Problem with qza file for fragment-insertion sepp: Invalid value for '--i-representative-sequences'

Hello,

I'm sorry to say that I have searched for this issue on and off the forum, and I'm stuck. I am running QIIME2021.8. I also have a condo env set up for qiime2_amplicon_2024_5, but this doesn't seem to help the problem. I'm running these on our University cluster (https://unity.rc.umass.edu/).

The immediate problem is that I'm running fragment-insertion sepp and am getting the error:
(1/1) Invalid value for '--i-representative-sequences': 'rep-seq-CH_.qza' is
not a QIIME 2 Artifact (.qza).

I downloaded the rep-seq.qza from this tutorial: QIIME 2 Library, and it's working, so something is wrong with my ARTIFACT FeatureData[Sequence] file.

Here's what's happened. I am working with two sets of sequence data that I want to merge to create one phylogeny. To do this I used qiime feature-table merge-seqs. Before that, I'd just removed some too long and too short sequences using rescript filter-seqs-length (which is why I needed the conda env). I checked all files (the two trimmed files and the merged files) using feature-table tabulate-seqs and they all looked great.

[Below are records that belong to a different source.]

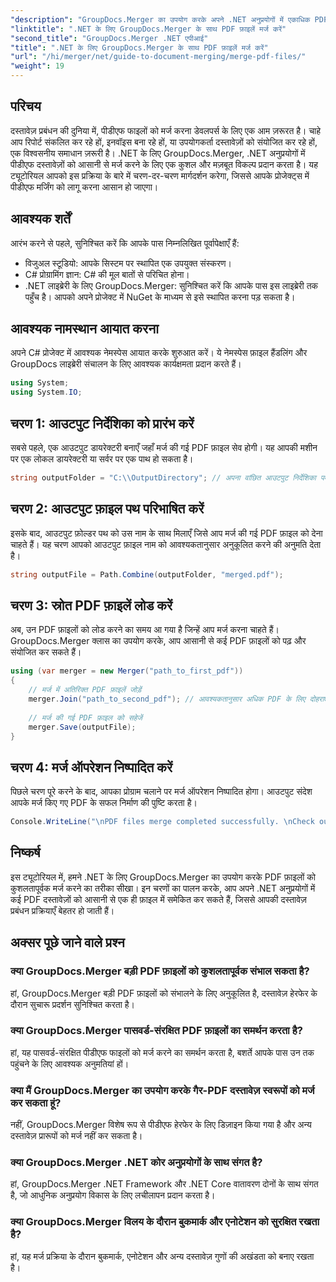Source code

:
 ```yaml
---
"description": "GroupDocs.Merger का उपयोग करके अपने .NET अनुप्रयोगों में एकाधिक PDF फ़ाइलों को सहजता से मर्ज करने का तरीका जानें। यह व्यापक ट्यूटोरियल PDF फ़ाइलों को संयोजित करने का एक स्पष्ट, चरण-दर-चरण तरीका प्रदान करता है।"
"linktitle": ".NET के लिए GroupDocs.Merger के साथ PDF फ़ाइलें मर्ज करें"
"second_title": "GroupDocs.Merger .NET एपीआई"
"title": ".NET के लिए GroupDocs.Merger के साथ PDF फ़ाइलें मर्ज करें"
"url": "/hi/merger/net/guide-to-document-merging/merge-pdf-files/"
"weight": 19
---
```


## परिचय

दस्तावेज़ प्रबंधन की दुनिया में, पीडीएफ फाइलों को मर्ज करना डेवलपर्स के लिए एक आम ज़रूरत है। चाहे आप रिपोर्ट संकलित कर रहे हों, इनवॉइस बना रहे हों, या उपयोगकर्ता दस्तावेज़ों को संयोजित कर रहे हों, एक विश्वसनीय समाधान ज़रूरी है। .NET के लिए GroupDocs.Merger, .NET अनुप्रयोगों में पीडीएफ दस्तावेज़ों को आसानी से मर्ज करने के लिए एक कुशल और मज़बूत विकल्प प्रदान करता है। यह ट्यूटोरियल आपको इस प्रक्रिया के बारे में चरण-दर-चरण मार्गदर्शन करेगा, जिससे आपके प्रोजेक्ट्स में पीडीएफ मर्जिंग को लागू करना आसान हो जाएगा।

## आवश्यक शर्तें
आरंभ करने से पहले, सुनिश्चित करें कि आपके पास निम्नलिखित पूर्वापेक्षाएँ हैं:
- विजुअल स्टूडियो: आपके सिस्टम पर स्थापित एक उपयुक्त संस्करण।
- C# प्रोग्रामिंग ज्ञान: C# की मूल बातों से परिचित होना।
- .NET लाइब्रेरी के लिए GroupDocs.Merger: सुनिश्चित करें कि आपके पास इस लाइब्रेरी तक पहुँच है। आपको अपने प्रोजेक्ट में NuGet के माध्यम से इसे स्थापित करना पड़ सकता है।

## आवश्यक नामस्थान आयात करना
अपने C# प्रोजेक्ट में आवश्यक नेमस्पेस आयात करके शुरुआत करें। ये नेमस्पेस फ़ाइल हैंडलिंग और GroupDocs लाइब्रेरी संचालन के लिए आवश्यक कार्यक्षमता प्रदान करते हैं।

```csharp
using System;
using System.IO;
```

## चरण 1: आउटपुट निर्देशिका को प्रारंभ करें
सबसे पहले, एक आउटपुट डायरेक्टरी बनाएँ जहाँ मर्ज की गई PDF फ़ाइल सेव होगी। यह आपकी मशीन पर एक लोकल डायरेक्टरी या सर्वर पर एक पाथ हो सकता है।

```csharp
string outputFolder = "C:\\OutputDirectory"; // अपना वांछित आउटपुट निर्देशिका पथ निर्दिष्ट करें
```

## चरण 2: आउटपुट फ़ाइल पथ परिभाषित करें
इसके बाद, आउटपुट फ़ोल्डर पथ को उस नाम के साथ मिलाएँ जिसे आप मर्ज की गई PDF फ़ाइल को देना चाहते हैं। यह चरण आपको आउटपुट फ़ाइल नाम को आवश्यकतानुसार अनुकूलित करने की अनुमति देता है।

```csharp
string outputFile = Path.Combine(outputFolder, "merged.pdf");
```

## चरण 3: स्रोत PDF फ़ाइलें लोड करें
अब, उन PDF फ़ाइलों को लोड करने का समय आ गया है जिन्हें आप मर्ज करना चाहते हैं। GroupDocs.Merger क्लास का उपयोग करके, आप आसानी से कई PDF फ़ाइलों को पढ़ और संयोजित कर सकते हैं।

```csharp
using (var merger = new Merger("path_to_first_pdf"))
{
    // मर्ज में अतिरिक्त PDF फ़ाइलें जोड़ें
    merger.Join("path_to_second_pdf"); // आवश्यकतानुसार अधिक PDF के लिए दोहराएँ
    
    // मर्ज की गई PDF फ़ाइल को सहेजें
    merger.Save(outputFile);
}
```

## चरण 4: मर्ज ऑपरेशन निष्पादित करें
पिछले चरण पूरे करने के बाद, आपका प्रोग्राम चलाने पर मर्ज ऑपरेशन निष्पादित होगा। आउटपुट संदेश आपके मर्ज किए गए PDF के सफल निर्माण की पुष्टि करता है।

```csharp
Console.WriteLine("\nPDF files merge completed successfully. \nCheck output in {0}", outputFolder);
```

## निष्कर्ष
इस ट्यूटोरियल में, हमने .NET के लिए GroupDocs.Merger का उपयोग करके PDF फ़ाइलों को कुशलतापूर्वक मर्ज करने का तरीका सीखा। इन चरणों का पालन करके, आप अपने .NET अनुप्रयोगों में कई PDF दस्तावेज़ों को आसानी से एक ही फ़ाइल में समेकित कर सकते हैं, जिससे आपकी दस्तावेज़ प्रबंधन प्रक्रियाएँ बेहतर हो जाती हैं।

## अक्सर पूछे जाने वाले प्रश्न

### क्या GroupDocs.Merger बड़ी PDF फ़ाइलों को कुशलतापूर्वक संभाल सकता है?
हां, GroupDocs.Merger बड़ी PDF फ़ाइलों को संभालने के लिए अनुकूलित है, दस्तावेज़ हेरफेर के दौरान सुचारू प्रदर्शन सुनिश्चित करता है।

### क्या GroupDocs.Merger पासवर्ड-संरक्षित PDF फ़ाइलों का समर्थन करता है?
हां, यह पासवर्ड-संरक्षित पीडीएफ फाइलों को मर्ज करने का समर्थन करता है, बशर्ते आपके पास उन तक पहुंचने के लिए आवश्यक अनुमतियां हों।

### क्या मैं GroupDocs.Merger का उपयोग करके गैर-PDF दस्तावेज़ स्वरूपों को मर्ज कर सकता हूं?
नहीं, GroupDocs.Merger विशेष रूप से पीडीएफ हेरफेर के लिए डिज़ाइन किया गया है और अन्य दस्तावेज़ प्रारूपों को मर्ज नहीं कर सकता है।

### क्या GroupDocs.Merger .NET कोर अनुप्रयोगों के साथ संगत है?
हां, GroupDocs.Merger .NET Framework और .NET Core वातावरण दोनों के साथ संगत है, जो आधुनिक अनुप्रयोग विकास के लिए लचीलापन प्रदान करता है।

### क्या GroupDocs.Merger विलय के दौरान बुकमार्क और एनोटेशन को सुरक्षित रखता है?
हां, यह मर्ज प्रक्रिया के दौरान बुकमार्क, एनोटेशन और अन्य दस्तावेज़ गुणों की अखंडता को बनाए रखता है।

I tried running the fragment-insertion sepp command with --verbose, but it doesn't get past this initial error. Any ideas? Thanks!

Hello Kristen,

Welcome to the forums! :qiime2:

I agree; that file must be broken. Let's start here.

Are you willing and able to post this .qza file here? If so, we can take a look at it.

You could also try to download this file and opening it with https://view.qiime2.org.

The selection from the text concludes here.